= Beginning of Section =

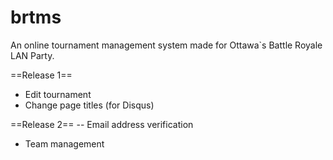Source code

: brtms
=====

An online tournament management system made for Ottawa`s Battle Royale LAN Party.

==Release 1==
- Edit tournament
- Change page titles (for Disqus)

==Release 2==
-- Email address verification
- Team management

= End of Section =

* What is being asked
When a line in the data contains the string "tournament", copy that line.

* The answer
An online tournament management system made for Ottawa`s Battle Royale LAN Party.
- Edit tournament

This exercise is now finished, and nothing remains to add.